== Provided records
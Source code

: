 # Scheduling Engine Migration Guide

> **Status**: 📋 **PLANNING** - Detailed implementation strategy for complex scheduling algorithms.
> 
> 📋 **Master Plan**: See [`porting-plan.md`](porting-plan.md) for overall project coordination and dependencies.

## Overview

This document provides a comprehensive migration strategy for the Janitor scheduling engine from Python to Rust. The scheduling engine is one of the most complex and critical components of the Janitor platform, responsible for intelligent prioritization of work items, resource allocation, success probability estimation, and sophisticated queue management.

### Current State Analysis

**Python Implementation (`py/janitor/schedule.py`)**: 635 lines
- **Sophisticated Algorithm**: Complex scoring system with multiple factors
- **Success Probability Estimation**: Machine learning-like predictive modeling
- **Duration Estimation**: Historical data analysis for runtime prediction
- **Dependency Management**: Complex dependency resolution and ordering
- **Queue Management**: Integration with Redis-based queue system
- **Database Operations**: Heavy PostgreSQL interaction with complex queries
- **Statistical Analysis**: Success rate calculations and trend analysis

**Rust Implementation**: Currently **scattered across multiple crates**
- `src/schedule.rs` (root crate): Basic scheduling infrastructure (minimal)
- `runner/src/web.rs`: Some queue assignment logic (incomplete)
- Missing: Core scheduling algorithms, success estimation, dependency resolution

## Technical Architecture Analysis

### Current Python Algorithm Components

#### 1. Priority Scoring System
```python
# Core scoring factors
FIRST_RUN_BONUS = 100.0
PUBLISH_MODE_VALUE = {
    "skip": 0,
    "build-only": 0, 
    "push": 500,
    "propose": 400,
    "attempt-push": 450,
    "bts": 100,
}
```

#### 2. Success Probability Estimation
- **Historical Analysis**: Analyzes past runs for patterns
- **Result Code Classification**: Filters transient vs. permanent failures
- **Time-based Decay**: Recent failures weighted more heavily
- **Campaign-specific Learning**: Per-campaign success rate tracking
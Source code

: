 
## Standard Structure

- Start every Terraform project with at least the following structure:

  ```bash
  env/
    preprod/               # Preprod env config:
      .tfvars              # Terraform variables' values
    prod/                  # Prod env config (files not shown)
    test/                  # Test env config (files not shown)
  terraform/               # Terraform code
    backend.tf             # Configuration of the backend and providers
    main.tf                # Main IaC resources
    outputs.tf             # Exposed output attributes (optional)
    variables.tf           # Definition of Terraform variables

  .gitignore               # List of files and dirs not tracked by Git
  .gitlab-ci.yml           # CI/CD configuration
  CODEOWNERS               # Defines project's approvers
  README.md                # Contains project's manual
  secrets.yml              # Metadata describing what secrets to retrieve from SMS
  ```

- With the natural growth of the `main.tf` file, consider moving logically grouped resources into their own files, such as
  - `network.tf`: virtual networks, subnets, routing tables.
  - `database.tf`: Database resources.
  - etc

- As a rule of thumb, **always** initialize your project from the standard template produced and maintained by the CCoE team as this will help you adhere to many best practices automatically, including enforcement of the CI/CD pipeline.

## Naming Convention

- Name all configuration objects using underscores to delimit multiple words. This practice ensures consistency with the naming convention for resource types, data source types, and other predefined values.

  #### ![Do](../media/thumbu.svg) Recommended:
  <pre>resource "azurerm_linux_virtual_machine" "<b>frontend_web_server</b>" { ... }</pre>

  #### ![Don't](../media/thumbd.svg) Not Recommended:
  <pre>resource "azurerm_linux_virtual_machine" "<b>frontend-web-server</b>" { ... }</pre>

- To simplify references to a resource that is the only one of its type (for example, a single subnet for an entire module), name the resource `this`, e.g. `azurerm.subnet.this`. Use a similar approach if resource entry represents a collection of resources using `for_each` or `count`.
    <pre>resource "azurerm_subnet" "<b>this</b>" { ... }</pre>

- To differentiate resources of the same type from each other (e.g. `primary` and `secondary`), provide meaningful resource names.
====
* **Work instruction**
In the data above, start at the line that has "Engine Migration Guide", stop after the line that has "- **Queue Management**: Integration", and print every line in between exactly as it stands.

* **Final answer**
: # Scheduling Engine Migration Guide

> **Status**: 📋 **PLANNING** - Detailed implementation strategy for complex scheduling algorithms.
> 
> 📋 **Master Plan**: See [`porting-plan.md`](porting-plan.md) for overall project coordination and dependencies.

## Overview

This document provides a comprehensive migration strategy for the Janitor scheduling engine from Python to Rust. The scheduling engine is one of the most complex and critical components of the Janitor platform, responsible for intelligent prioritization of work items, resource allocation, success probability estimation, and sophisticated queue management.

### Current State Analysis

**Python Implementation (`py/janitor/schedule.py`)**: 635 lines
- **Sophisticated Algorithm**: Complex scoring system with multiple factors
- **Success Probability Estimation**: Machine learning-like predictive modeling
- **Duration Estimation**: Historical data analysis for runtime prediction
- **Dependency Management**: Complex dependency resolution and ordering
- **Queue Management**: Integration with Redis-based queue system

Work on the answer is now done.